News / Asia

Crisis at Japan Nuclear Plant Shifts to New Blast Risk

Japan Maritime Self-Defense Force personnel, wearing protective suits, operate on an auxiliary multi-purpose support ship Hiuchi near the Tokyo Electric Power Co.'s Fukushima Daiichi Nuclear Power Plant in Fukushima Prefecture, northeastern Japan, in this
Japan Maritime Self-Defense Force personnel, wearing protective suits, operate on an auxiliary multi-purpose support ship Hiuchi near the Tokyo Electric Power Co.'s Fukushima Daiichi Nuclear Power Plant in Fukushima Prefecture, northeastern Japan, in this

Workers are pumping nitrogen into one of the reactors at Japan's damaged nuclear plant in an attempt to prevent an explosion caused by dangerously overheated fuel rods.

Wednesday's crisis at the Fukushima plant came after technicians finally stopped a leak of highly radioactive water from the power station that dramatically increased the amount of radiation found in nearby ocean waters.

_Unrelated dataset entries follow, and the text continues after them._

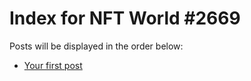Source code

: # Index for NFT World #2669
Posts will be displayed in the order below:

- [Your first post](./001-first.md)

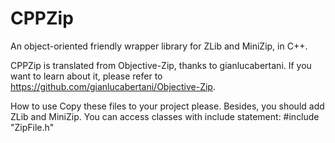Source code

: # CPPZip
An object-oriented friendly wrapper library for ZLib and MiniZip, in C++.

CPPZip is translated from Objective-Zip, thanks to gianlucabertani. If you want to learn about it, please refer to https://github.com/gianlucabertani/Objective-Zip.

  How to use
  Copy these files to your project please. Besides, you should add ZLib and MiniZip.
  You can access classes with include statement:
  #include "ZipFile.h"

Chief Cabinet Secretary Yukio Edano said the water leak stopped before 6 a.m. Wednesday local time.  Until then, water samples in the vicinity had shown radiation levels up to 7.5 million times the allowable limit.

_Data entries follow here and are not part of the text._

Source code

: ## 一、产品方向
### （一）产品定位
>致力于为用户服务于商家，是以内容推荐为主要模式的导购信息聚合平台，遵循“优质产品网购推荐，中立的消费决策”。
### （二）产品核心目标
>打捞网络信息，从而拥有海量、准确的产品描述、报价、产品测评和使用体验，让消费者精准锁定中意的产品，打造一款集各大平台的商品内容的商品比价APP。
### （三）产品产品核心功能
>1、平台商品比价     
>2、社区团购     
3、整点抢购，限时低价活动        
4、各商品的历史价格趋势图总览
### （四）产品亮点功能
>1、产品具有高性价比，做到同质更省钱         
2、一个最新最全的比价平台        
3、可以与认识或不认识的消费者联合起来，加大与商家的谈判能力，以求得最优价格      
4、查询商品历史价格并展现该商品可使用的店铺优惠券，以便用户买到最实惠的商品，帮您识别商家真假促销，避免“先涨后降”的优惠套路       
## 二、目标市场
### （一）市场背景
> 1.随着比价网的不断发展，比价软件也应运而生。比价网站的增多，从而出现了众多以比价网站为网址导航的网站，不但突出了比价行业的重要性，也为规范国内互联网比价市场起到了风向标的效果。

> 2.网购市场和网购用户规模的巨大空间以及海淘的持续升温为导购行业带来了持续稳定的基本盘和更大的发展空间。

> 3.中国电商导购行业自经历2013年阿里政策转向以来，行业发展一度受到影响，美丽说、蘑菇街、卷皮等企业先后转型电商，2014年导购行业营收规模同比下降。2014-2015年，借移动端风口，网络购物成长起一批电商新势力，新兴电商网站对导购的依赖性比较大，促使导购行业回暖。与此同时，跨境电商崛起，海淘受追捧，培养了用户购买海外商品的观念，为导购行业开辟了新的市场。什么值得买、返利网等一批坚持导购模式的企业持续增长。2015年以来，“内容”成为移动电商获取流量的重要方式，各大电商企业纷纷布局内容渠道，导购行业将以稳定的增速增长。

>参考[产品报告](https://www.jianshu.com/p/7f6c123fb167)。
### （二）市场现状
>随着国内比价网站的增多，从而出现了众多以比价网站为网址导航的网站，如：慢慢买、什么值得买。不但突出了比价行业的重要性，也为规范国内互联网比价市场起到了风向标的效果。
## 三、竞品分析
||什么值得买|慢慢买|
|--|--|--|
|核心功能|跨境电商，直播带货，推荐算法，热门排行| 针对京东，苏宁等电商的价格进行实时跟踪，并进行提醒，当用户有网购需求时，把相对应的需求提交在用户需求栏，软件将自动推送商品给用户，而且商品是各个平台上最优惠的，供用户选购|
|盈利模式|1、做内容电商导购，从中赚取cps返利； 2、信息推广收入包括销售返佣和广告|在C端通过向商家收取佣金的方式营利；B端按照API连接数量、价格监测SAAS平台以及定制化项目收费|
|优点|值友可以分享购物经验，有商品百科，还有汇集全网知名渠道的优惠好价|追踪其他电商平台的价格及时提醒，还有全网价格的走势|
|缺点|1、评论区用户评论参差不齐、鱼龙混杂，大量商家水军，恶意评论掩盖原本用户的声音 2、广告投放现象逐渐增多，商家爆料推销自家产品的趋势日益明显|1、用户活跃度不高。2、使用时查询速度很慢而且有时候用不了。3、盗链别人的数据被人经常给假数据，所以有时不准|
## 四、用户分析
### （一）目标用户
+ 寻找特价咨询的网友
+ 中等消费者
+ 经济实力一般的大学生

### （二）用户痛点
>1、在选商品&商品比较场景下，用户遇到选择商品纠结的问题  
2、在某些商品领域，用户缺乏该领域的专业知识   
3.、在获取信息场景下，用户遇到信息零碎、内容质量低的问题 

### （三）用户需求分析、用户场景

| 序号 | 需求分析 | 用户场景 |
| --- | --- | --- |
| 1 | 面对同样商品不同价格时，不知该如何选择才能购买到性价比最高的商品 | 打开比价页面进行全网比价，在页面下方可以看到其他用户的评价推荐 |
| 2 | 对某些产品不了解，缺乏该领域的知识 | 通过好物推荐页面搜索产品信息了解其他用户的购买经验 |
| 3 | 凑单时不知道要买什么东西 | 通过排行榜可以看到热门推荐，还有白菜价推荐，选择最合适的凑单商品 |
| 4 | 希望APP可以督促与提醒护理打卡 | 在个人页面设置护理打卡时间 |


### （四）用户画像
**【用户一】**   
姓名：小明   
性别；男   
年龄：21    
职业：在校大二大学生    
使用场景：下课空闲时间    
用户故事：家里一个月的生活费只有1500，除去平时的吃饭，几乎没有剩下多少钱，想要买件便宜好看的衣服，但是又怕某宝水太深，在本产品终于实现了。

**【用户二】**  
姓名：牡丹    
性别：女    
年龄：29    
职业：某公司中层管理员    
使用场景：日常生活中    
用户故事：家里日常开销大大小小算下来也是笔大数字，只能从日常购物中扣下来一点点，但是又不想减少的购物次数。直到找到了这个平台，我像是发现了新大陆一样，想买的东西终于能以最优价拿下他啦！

However, Edano said it is too early to say with confidence that the problem has been solved, and that officials from the Tokyo Electric Power Company are trying to determine whether radioactive water is leaking from any other location.

Radioactive water dumping continues

The government official apologized to neighboring countries for Japan's failure to notify them before it began pumping thousands of tons of low-level radioactive water into the sea near the plant - an issue separate from the water leak into the ocean.

Edano said the pumping will continue, possibly until Friday, in order to drain a storage area that will be used to hold much more dangerous water - up to 200,000 times as radioactive - from inside the reactor.  He said steps have been taken to ensure better communication with nearby countries before such action is taken in the future.

The chief Cabinet secretary also said authorities are considering compensation payments for fishermen affected by the disaster, as well as whether to adjust the criteria for acceptable radiation levels within the 20-kilometer evacuation zone around the reactors.

After pumping began Tuesday to transfer 11,500 tons of lightly radioactive water from the number-two reactor into the sea, South Korea protested the action as a possible violation of international law.

New threats

Officials at TEPCO, which operates the Fukushima plant, said a dangerous hydrogen buildup is taking place at its number-one reactor.  Japan's NHK television quoted officials saying hydrogen is accumulating inside the reactor's containment vessel - an indication that the reactor's core has been damaged.

Hydrogen explosions destroyed the outer housings of two of the plant's six reactors during the first days of the nuclear crisis that followed the earthquake and tsunami on March 11.

And highly radioactive water has accumulated in lower levels of several reactors, following weeks in which workers pumped in massive amounts of water to prevent fuel rods from overheating. The water needs to be removed before workers can complete repairs to the permanent cooling systems.

National police said Wednesday the confirmed death toll in the March 11 disasters now stands at 12,468, with more than 15,000 people still unaccounted for.

Some information for this report was provided by AP, AFP and Reuters.